Мне весело, ласка, понятье о юморе
Есть, верь, и у висельников на осине.
(I, 459)
Стихи «Сестры моей жизни» Пастернак писал, заклеив страницы сборника «Поверх барьеров». В 1915 году идет война, льется кровь, и у ламп (как и у поэта) – высокая температура (зашкаливает за сорок градусов). В 1917-1918 вампирское кровопролитие продолжается, и указан адрес: «на каком-то градусе и меридиане». Пулеметные очереди стоят «до края света», мир охвачен пальбой, ревут машины, чтобы заглушить расстрелы «в подвалах трибунала», тараторит мотоцикл, «громкий до звезд, как второе пришествие». Как тут не признаться: «Тишина, ты – лучшее из всего, что слышал» (здесь «фон» фонаря – не свет, а звук). Метафизическая тишина – потому и лучшее, что нет крови, смерти, братоубийства.
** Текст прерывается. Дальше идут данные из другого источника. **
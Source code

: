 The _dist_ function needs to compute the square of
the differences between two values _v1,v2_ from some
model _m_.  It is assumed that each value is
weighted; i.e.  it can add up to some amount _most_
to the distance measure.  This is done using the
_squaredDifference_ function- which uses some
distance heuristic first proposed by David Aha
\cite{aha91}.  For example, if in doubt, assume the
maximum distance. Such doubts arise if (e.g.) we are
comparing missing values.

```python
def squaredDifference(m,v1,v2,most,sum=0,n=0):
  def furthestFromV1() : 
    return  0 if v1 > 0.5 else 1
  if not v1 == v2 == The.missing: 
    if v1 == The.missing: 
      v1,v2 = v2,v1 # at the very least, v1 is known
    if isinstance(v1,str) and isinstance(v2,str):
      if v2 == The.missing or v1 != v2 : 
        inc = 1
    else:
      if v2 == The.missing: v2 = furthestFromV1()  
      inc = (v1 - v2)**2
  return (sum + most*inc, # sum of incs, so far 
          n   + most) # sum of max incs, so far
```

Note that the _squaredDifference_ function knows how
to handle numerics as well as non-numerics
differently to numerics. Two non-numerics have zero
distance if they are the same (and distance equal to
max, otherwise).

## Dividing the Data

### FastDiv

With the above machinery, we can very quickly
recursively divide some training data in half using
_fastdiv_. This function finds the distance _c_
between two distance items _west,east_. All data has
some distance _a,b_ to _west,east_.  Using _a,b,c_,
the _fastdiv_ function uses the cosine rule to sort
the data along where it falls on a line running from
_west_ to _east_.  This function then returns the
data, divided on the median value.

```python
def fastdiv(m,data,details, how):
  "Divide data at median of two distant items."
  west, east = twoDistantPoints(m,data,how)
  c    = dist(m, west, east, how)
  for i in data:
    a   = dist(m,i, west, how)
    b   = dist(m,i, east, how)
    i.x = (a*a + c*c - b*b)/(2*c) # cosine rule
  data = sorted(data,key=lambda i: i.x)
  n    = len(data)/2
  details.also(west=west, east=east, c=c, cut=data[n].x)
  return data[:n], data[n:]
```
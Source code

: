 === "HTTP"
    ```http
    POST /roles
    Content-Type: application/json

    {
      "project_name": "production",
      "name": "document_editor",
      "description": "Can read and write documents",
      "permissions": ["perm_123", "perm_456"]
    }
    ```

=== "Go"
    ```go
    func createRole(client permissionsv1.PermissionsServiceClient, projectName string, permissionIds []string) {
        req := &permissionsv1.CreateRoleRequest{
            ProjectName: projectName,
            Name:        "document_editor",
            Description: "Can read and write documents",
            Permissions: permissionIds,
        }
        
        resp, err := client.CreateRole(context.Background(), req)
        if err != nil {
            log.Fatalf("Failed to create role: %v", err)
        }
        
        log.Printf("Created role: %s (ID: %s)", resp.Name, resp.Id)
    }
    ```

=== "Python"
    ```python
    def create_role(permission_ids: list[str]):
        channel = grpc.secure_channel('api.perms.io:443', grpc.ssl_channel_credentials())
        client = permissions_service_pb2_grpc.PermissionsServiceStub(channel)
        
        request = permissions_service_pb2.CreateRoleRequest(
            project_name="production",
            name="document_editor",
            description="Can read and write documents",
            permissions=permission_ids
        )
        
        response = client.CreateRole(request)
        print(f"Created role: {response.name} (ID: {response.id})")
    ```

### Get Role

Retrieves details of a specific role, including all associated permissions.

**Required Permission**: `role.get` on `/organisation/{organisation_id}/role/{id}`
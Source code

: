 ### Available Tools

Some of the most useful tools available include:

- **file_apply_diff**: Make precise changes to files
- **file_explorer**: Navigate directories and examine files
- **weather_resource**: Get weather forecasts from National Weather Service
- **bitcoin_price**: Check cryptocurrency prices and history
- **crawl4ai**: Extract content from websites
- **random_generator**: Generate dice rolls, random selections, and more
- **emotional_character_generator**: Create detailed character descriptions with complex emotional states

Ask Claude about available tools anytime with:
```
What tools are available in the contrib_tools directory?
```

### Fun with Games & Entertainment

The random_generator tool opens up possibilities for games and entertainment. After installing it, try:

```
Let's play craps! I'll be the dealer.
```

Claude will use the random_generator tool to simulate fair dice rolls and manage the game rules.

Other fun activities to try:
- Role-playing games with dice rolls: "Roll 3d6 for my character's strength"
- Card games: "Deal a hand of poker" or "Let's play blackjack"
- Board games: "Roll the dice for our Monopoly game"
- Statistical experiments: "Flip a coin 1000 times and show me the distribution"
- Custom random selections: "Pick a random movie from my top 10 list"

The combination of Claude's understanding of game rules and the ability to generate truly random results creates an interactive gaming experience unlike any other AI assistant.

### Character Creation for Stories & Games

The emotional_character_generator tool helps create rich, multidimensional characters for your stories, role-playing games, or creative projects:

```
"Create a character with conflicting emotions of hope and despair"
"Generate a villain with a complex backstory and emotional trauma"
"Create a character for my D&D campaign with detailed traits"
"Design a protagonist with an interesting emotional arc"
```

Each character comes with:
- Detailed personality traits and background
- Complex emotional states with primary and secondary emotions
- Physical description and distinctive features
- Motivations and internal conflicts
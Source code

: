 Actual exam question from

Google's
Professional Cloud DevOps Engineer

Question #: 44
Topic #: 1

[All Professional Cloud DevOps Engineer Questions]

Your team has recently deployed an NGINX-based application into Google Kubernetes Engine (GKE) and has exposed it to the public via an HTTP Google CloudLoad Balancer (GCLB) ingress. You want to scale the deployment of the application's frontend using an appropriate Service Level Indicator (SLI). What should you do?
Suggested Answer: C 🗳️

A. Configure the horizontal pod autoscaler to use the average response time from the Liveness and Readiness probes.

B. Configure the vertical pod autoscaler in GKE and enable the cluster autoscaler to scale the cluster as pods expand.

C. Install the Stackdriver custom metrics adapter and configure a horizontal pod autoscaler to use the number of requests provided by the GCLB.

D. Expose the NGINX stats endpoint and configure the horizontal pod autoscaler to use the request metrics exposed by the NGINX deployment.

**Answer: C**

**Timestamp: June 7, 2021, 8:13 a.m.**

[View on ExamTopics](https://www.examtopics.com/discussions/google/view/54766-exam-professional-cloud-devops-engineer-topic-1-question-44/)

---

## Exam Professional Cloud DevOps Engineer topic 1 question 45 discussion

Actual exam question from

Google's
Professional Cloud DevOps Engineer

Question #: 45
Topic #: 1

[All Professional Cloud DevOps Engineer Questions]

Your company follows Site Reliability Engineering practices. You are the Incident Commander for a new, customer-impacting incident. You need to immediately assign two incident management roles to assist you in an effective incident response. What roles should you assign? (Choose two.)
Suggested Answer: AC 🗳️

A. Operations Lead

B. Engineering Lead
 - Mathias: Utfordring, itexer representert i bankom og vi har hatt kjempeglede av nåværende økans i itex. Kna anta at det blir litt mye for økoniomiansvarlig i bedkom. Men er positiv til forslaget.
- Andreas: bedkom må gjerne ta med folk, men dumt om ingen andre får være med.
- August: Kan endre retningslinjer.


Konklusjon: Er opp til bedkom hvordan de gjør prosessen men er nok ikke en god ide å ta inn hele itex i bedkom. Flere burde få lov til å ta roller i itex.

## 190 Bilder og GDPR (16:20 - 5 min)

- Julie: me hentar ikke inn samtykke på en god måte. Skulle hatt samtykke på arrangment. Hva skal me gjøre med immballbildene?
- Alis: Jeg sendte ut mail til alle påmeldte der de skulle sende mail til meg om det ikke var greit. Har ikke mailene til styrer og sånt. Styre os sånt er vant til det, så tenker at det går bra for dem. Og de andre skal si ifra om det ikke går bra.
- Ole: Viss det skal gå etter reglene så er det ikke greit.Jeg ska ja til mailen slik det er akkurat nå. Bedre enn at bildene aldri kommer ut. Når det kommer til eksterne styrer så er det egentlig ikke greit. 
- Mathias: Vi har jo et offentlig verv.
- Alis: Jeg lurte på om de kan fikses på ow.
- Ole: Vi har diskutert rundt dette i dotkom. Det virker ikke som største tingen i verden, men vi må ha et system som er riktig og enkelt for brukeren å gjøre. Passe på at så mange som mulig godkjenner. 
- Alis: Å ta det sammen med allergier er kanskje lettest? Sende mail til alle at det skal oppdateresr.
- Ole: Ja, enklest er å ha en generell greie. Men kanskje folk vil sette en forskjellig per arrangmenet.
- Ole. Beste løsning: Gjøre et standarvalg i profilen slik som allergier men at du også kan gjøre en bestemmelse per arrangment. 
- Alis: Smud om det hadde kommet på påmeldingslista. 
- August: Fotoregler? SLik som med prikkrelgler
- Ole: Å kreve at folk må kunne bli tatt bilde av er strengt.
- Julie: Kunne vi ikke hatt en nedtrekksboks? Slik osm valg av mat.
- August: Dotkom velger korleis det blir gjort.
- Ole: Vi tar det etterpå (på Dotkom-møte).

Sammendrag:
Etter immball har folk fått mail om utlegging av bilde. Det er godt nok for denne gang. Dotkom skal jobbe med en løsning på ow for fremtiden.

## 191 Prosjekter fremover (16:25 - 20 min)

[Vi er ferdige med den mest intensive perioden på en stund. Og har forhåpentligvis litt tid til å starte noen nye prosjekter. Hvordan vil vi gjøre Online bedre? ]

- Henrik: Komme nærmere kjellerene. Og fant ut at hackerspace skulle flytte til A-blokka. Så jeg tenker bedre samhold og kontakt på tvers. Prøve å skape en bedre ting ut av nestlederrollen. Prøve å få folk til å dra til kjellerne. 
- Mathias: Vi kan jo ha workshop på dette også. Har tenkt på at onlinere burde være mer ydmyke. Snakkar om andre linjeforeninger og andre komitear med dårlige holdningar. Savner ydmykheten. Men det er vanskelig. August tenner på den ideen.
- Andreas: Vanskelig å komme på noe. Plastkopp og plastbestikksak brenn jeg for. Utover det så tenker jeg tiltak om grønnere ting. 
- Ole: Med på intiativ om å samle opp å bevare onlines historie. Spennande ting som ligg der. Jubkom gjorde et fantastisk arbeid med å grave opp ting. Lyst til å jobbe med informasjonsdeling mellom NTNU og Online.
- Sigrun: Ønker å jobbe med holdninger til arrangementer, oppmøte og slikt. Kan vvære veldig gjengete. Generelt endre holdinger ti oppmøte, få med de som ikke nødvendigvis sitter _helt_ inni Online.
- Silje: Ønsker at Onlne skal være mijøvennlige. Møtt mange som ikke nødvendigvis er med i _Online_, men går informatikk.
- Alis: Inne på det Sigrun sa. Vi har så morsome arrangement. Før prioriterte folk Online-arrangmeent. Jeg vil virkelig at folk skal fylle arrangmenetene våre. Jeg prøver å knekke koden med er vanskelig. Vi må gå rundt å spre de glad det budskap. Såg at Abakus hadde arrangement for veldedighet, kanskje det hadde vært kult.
А еще через четверть века Пастернак скажет и совсем точно: «Ампир всех царствований терпел человечность в разработке истории, и должна была прийти революция со своим стилем вампир ‹…› и своим возвеличеньем бесчеловечности». Быков полагает, что к такому итогу поэт пришел только после Отечественной войны, а «Звезды летом» – это так, «праздник, детская игра, фейерверк волшебных неожиданностей…» (с. 148). (И дело не только в «Звездах…», он и во всех остальных пастернаковских текстах так накуролесил!)